Bolcom & Morris in Berkeley
Bolcom's points were insightful and supported by Morris' gritty performance, but the comparison to popular song seemed rather arbitrary. If one wants to make comparisons, why not cabaret song's relationship to the classical art song? How is it that the classical art song is so elevated above the cabaret song? Both genres unite singer and accompanist, giving equally virtuosic opportunity to word and music (proof: Sondheim's "Uptown, Downtown," which Bolcom played to the hilt). Are the lyrics of art songs somehow too mundane, too concerned with love, romance, and the natural world? Well then, what about Wolf's "Der Rattenfanger" and its creepy tale of the rat-killing, kid-chasing pied piper (a great match to Black Max, oo, what if the two dastards met)? Are art songs too beautifully sung, too concerned with proper phonetics and vocal tone? What of the first part of Ives' "Memories," which must be sung as fast as possible and in a less-than-beautiful, childish tone? On paper, in simple, lecture-seminar note format, one can draw many parallels between the two forms, yet the art song recital, formally presented in the concert hall, is rarely punctuated by audience laughter, and the cabaret act, more casually enjoyed as entertainment, rarely receives the attention of classical music elite. (Bolcom, at one point searching for an elusive detail of musical history, queried, "Is Richard Taruskin here?" The audience murmured, glanced around, but produced no Taruskin. Bolcom grumped good-naturedly, "Well, he should be!")

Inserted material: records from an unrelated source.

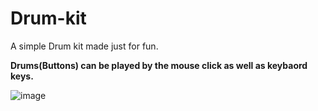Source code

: # Drum-kit
A simple Drum kit made just for fun.

**Drums(Buttons) can be played by the mouse click as well as keybaord keys.**

![image](https://user-images.githubusercontent.com/85562020/124502277-ce63ec80-dde0-11eb-8f3c-1e13bdd312a6.png)
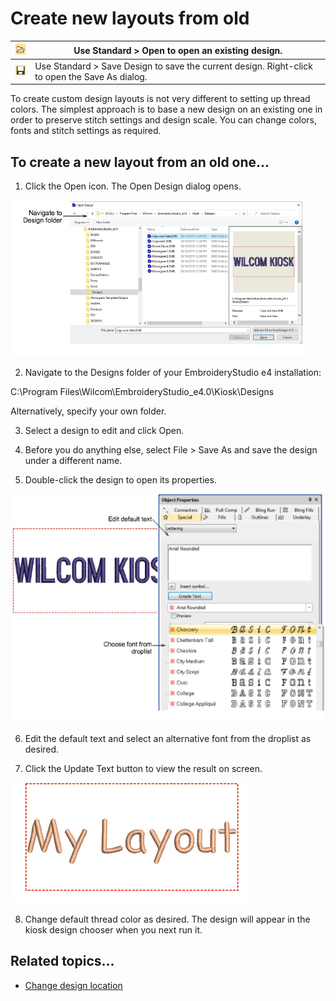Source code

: # Create new layouts from old

| ![Open00068.png](assets/Open00068.png)             | Use Standard > Open to open an existing design.                                                |
| -------------------------------------------------- | ---------------------------------------------------------------------------------------------- |
| ![SaveDesign00069.png](assets/SaveDesign00069.png) | Use Standard > Save Design to save the current design. Right-click to open the Save As dialog. |

To create custom design layouts is not very different to setting up thread colors. The simplest approach is to base a new design on an existing one in order to preserve stitch settings and design scale. You can change colors, fonts and stitch settings as required.

## To create a new layout from an old one...

1. Click the Open icon. The Open Design dialog opens.

![OpenDesigns00070.png](assets/OpenDesigns00070.png)

2. Navigate to the Designs folder of your EmbroideryStudio e4 installation:

C:\\Program Files\\Wilcom\\EmbroideryStudio_e4.0\\Kiosk\\Designs

Alternatively, specify your own folder.

3. Select a design to edit and click Open.

4. Before you do anything else, select File > Save As and save the design under a different name.

5. Double-click the design to open its properties.

![BasicLayout00073.png](assets/BasicLayout00073.png)

6. Edit the default text and select an alternative font from the droplist as desired.

7. Click the Update Text button to view the result on screen.

![BasicLayout3.png](assets/BasicLayout3.png)

8. Change default thread color as desired. The design will appear in the kiosk design chooser when you next run it.

## Related topics...

- [Change design location](Change_design_location)
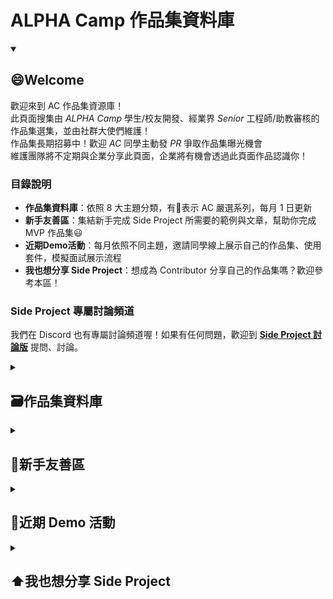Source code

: # ALPHA Camp 作品集資料庫

<details id=0 open>
<summary><h2>😄Welcome</h2></summary>
  
  歡迎來到 AC 作品集資源庫！</br>
  此頁面搜集由 _ALPHA Camp_ 學生/校友開發、經業界 _Senior_ 工程師/助教審核的作品集選集，並由社群大使們維護！</br>
  作品集長期招募中！歡迎 _AC_ 同學主動發 _PR_ 爭取作品集曝光機會</br>
  維護團隊將不定期與企業分享此頁面，企業將有機會透過此頁面作品認識你！
  
  ### 目錄說明
  - **作品集資料庫**：依照 8 大主題分類，有💎表示 AC 嚴選系列，每月 1 日更新
  - **新手友善區**：集結新手完成 Side Project 所需要的範例與文章，幫助你完成 MVP 作品集😃
  - **近期Demo活動**：每月依照不同主題，邀請同學線上展示自己的作品集、使用套件，模擬面試展示流程
  - **我也想分享 Side Project**：想成為 Contributor 分享自己的作品集嗎？歡迎參考本區！

  ### Side Project 專屬討論頻道
  我們在 Discord 也有專屬討論頻道喔！如果有任何問題，歡迎到 [**Side Project 討論版**](https://discord.com/channels/925294714217967647/945251914868727858) 提問、討論。</br>
 
</details>

<details id=1>
<summary><h2>🗃️作品集資料庫</h2></summary>
  
  - [**社群平台 / 論壇**](https://github.com/annwangtwn/SideProjects/blob/main/README-SNS.md)
  - [**電商平台**](https://github.com/annwangtwn/SideProjects/blob/main/README-EC.md) **(零售/外送/購票/行程)**
  - [**部落格 / CMS (內容管理)**](https://github.com/annwangtwn/SideProjects/commit/7fc28affd272c2e31fd4495940629a0103d61d8f)
  - [**形象網站 / 官方網站**](https://github.com/annwangtwn/SideProjects/blob/main/README-Brand.md)
  - [**影音 / 串流平台**](https://github.com/annwangtwn/SideProjects/blob/main/README-Stream.md) **(YouTube, Netflix, KKstream)**
  - [**生活工具類**](https://github.com/annwangtwn/SideProjects/blob/main/README-Tool.md)
  - [**遊戲**](https://github.com/annwangtwn/SideProjects/blob/main/README-Game.md)
  - [**其他主題**](https://github.com/annwangtwn/SideProjects/blob/main/README-Others.md)
  
</details>

<details id=2>
<summary><h2>🔰新手友善區</h2></summary>
  
  - [想不到主題要做什麼嗎？來點靈感吧！](https://drive.google.com/file/d/1TBWSrtpG51DRBaSOaJ2GkR9mIAomZAnG/view)
  - [**新手友善 作品集範例**](https://github.com/annwangtwn/SideProjects/blob/main/README-Beginners.md) 😄
  
</details>

<details id=3>
<summary><h2>📆近期 Demo 活動</h2></summary>
  
  - 🔥**6/30 FRI. 19:30-21:00 作品集分享**  
  本次邀請 [Elaine](https://www.linkedin.com/in/annwangtaiwan) 如何用她的[怪獸對打機](https://yhosutun2490.github.io/Simple-Twitter-Natsu/login)作品集進入遊戲鬍子公司，**最後 30 分鐘開放提問。**</br>
  歡迎透過 [Google 表單](https://yhosutun2490.github.io/Simple-Twitter-Natsu/login) 報名！報名 6/15 截止！
  
</details>

<details id=4>
<summary><h2>⬆️我也想分享 Side Project</h2></summary>
  
  謝謝你願意分享的心，請點 [**這裡**](https://github.com/annwangtwn/SideProjects/blob/main/Contributing.md) 了解更多 🥰
</details>
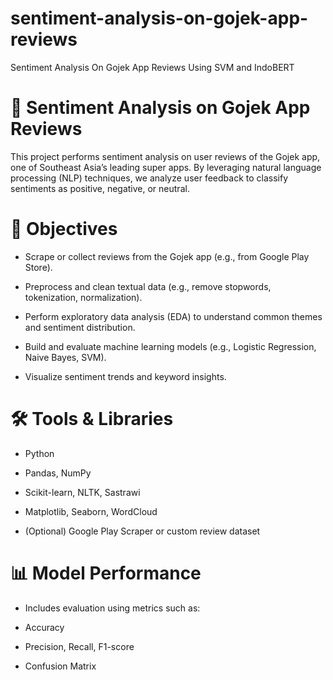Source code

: # sentiment-analysis-on-gojek-app-reviews
Sentiment Analysis On Gojek App Reviews Using SVM and IndoBERT

# 📱 Sentiment Analysis on Gojek App Reviews
This project performs sentiment analysis on user reviews of the Gojek app, one of Southeast Asia’s leading super apps. By leveraging natural language processing (NLP) techniques, we analyze user feedback to classify sentiments as positive, negative, or neutral.

# 🚀 Objectives
- Scrape or collect reviews from the Gojek app (e.g., from Google Play Store).

- Preprocess and clean textual data (e.g., remove stopwords, tokenization, normalization).

- Perform exploratory data analysis (EDA) to understand common themes and sentiment distribution.

- Build and evaluate machine learning models (e.g., Logistic Regression, Naive Bayes, SVM).

- Visualize sentiment trends and keyword insights.

# 🛠️ Tools & Libraries
- Python

- Pandas, NumPy

- Scikit-learn, NLTK, Sastrawi

- Matplotlib, Seaborn, WordCloud

- (Optional) Google Play Scraper or custom review dataset

# 📊 Model Performance
- Includes evaluation using metrics such as:

- Accuracy

- Precision, Recall, F1-score

- Confusion Matrix
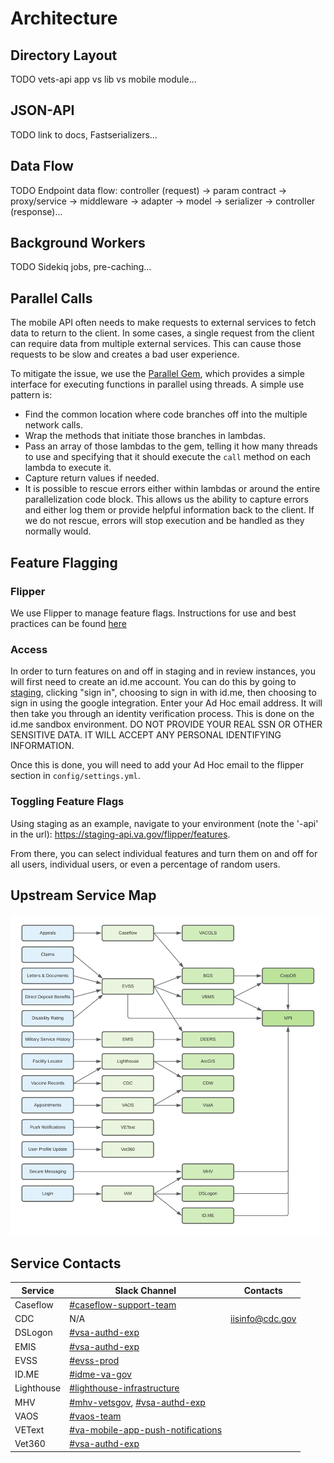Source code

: # Architecture

## Directory Layout
TODO vets-api app vs lib vs mobile module...

## JSON-API
TODO link to docs, Fastserializers...

## Data Flow
TODO Endpoint data flow: controller (request) -> param contract -> proxy/service -> middleware -> adapter -> model -> serializer -> controller (response)...

## Background Workers
TODO Sidekiq jobs, pre-caching...

## Parallel Calls
The mobile API often needs to make requests to external services to fetch data to return to the client. In some cases, a single request from the client can require data from multiple external services. This can cause those requests to be slow and creates a bad user experience.

To mitigate the issue, we use the [Parallel Gem](https://github.com/grosser/parallel), which provides a simple interface for executing functions in parallel using threads. A simple use pattern is:

* Find the common location where code branches off into the multiple network calls.
* Wrap the methods that initiate those branches in lambdas.
* Pass an array of those lambdas to the gem, telling it how many threads to use and specifying that it should execute the `call` method on each lambda to execute it.
* Capture return values if needed.
* It is possible to rescue errors either within lambdas or around the entire parallelization code block. This allows us the ability to capture errors and either log them or provide helpful information back to the client. If we do not rescue, errors will stop execution and be handled as they normally would.

## Feature Flagging

### Flipper

We use Flipper to manage feature flags. Instructions for use and best practices can be found [here](https://depo-platform-documentation.scrollhelp.site/developer-docs/Feature-toggles.1859780873.html)

### Access
In order to turn features on and off in staging and in review instances, you will first need to create an id.me account. You can do this by going to [staging](https://staging.va.gov), clicking "sign in", choosing to sign in with id.me, then choosing to sign in using the google integration. Enter your Ad Hoc email address. It will then take you through an identity verification process. This is done on the id.me sandbox environment. DO NOT PROVIDE YOUR REAL SSN OR OTHER SENSITIVE DATA. IT WILL ACCEPT ANY PERSONAL IDENTIFYING INFORMATION.

Once this is done, you will need to add your Ad Hoc email to the flipper section in `config/settings.yml`.

### Toggling Feature Flags

Using staging as an example, navigate to your environment (note the '-api' in the url): https://staging-api.va.gov/flipper/features.

From there, you can select individual features and turn them on and off for all users, individual users, or even a percentage of random users.

## Upstream Service Map

![](../../../../static/img/backend/upstream-service-map.png)

## Service Contacts
| Service | Slack Channel | Contacts |
| ----------- | ----------- | ----------- |
| Caseflow | [#caseflow-support-team](https://dsva.slack.com/archives/C0200QGKPKR) | |
| CDC | N/A | iisinfo@cdc.gov |
| DSLogon | [#vsa-authd-exp](https://dsva.slack.com/archives/C909ZG2BB) | |
| EMIS | [#vsa-authd-exp](https://dsva.slack.com/archives/C909ZG2BB) | |
| EVSS | [#evss-prod](https://dsva.slack.com/archives/C8R3JS8BU) | |
| ID.ME | [#idme-va-gov](https://dsva.slack.com/archives/C6WGBD0SW) | |
| Lighthouse | [#lighthouse-infrastructure](https://dsva.slack.com/archives/C013VCQKSE7) | |
| MHV | [#mhv-vetsgov](https://dsva.slack.com/archives/C94V69685), [#vsa-authd-exp](https://dsva.slack.com/archives/C909ZG2BB) | |
| VAOS | [#vaos-team](https://dsva.slack.com/archives/CMNQT72LX) | |
| VEText | [#va-mobile-app-push-notifications](https://dsva.slack.com/archives/C01CSM3EZGT) | |
| Vet360 | [#vsa-authd-exp](https://dsva.slack.com/archives/C909ZG2BB) | |
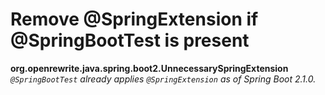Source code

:# Remove @SpringExtension if @SpringBootTest is present

**org.openrewrite.java.spring.boot2.UnnecessarySpringExtension**  
_`@SpringBootTest` already applies `@SpringExtension` as of Spring Boot 2.1.0._

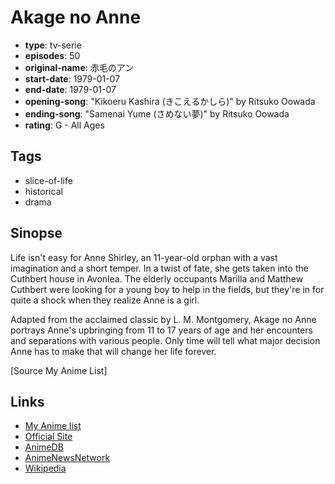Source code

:# Akage no Anne

-   **type**: tv-serie
-   **episodes**: 50
-   **original-name**: 赤毛のアン
-   **start-date**: 1979-01-07
-   **end-date**: 1979-01-07
-   **opening-song**: "Kikoeru Kashira (きこえるかしら)" by Ritsuko Oowada
-   **ending-song**: "Samenai Yume (さめない夢)" by Ritsuko Oowada
-   **rating**: G - All Ages

## Tags

-   slice-of-life
-   historical
-   drama

## Sinopse

Life isn't easy for Anne Shirley, an 11-year-old orphan with a vast imagination and a short temper. In a twist of fate, she gets taken into the Cuthbert house in Avonlea. The elderly occupants Marilla and Matthew Cuthbert were looking for a young boy to help in the fields, but they're in for quite a shock when they realize Anne is a girl.

Adapted from the acclaimed classic by L. M. Montgomery, Akage no Anne portrays Anne's upbringing from 11 to 17 years of age and her encounters and separations with various people. Only time will tell what major decision Anne has to make that will change her life forever.

[Source My Anime List]

## Links

-   [My Anime list](https://myanimelist.net/anime/283/Akage_no_Anne)
-   [Official Site](http://dbeat.bandaivisual.co.jp/meisaku/)
-   [AnimeDB](http://anidb.info/perl-bin/animedb.pl?show=anime&aid=1061)
-   [AnimeNewsNetwork](http://www.animenewsnetwork.com/encyclopedia/anime.php?id=421)
-   [Wikipedia](http://en.wikipedia.org/wiki/Anne_of_Green_Gables)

When all was sung and done, Bolcom lamented the wickedly commercial demise of Broadway (which, for a moment with Sondheim, showed possibilities of a new and developing cabaret style) but acknowledged the transition of musical theatre, and even opera, into an exciting, hybrid-cabaret form representative of modern times. This form, he mused, is likely to captivate the attention of young classical composers and performers whose skills extend far beyond the fundamentals of music, voice or piano study and include working knowledge of electronics/computer music programs as well as video. That he looks forward to observing a new generation tackle these developments reveals Bolcom's cabaret sensibility: whether as composer or performer, being aesthetically open-minded and technically flexible allows one to integrate genres. That melting-pot quality, in addition to an amplified dramatic delivery, points to a definition of cabaret as an arena of possibilities. From living room or concert hall stage, electronic or acoustic, Weill, Wolf or Ives, it just might be "American" cabaret.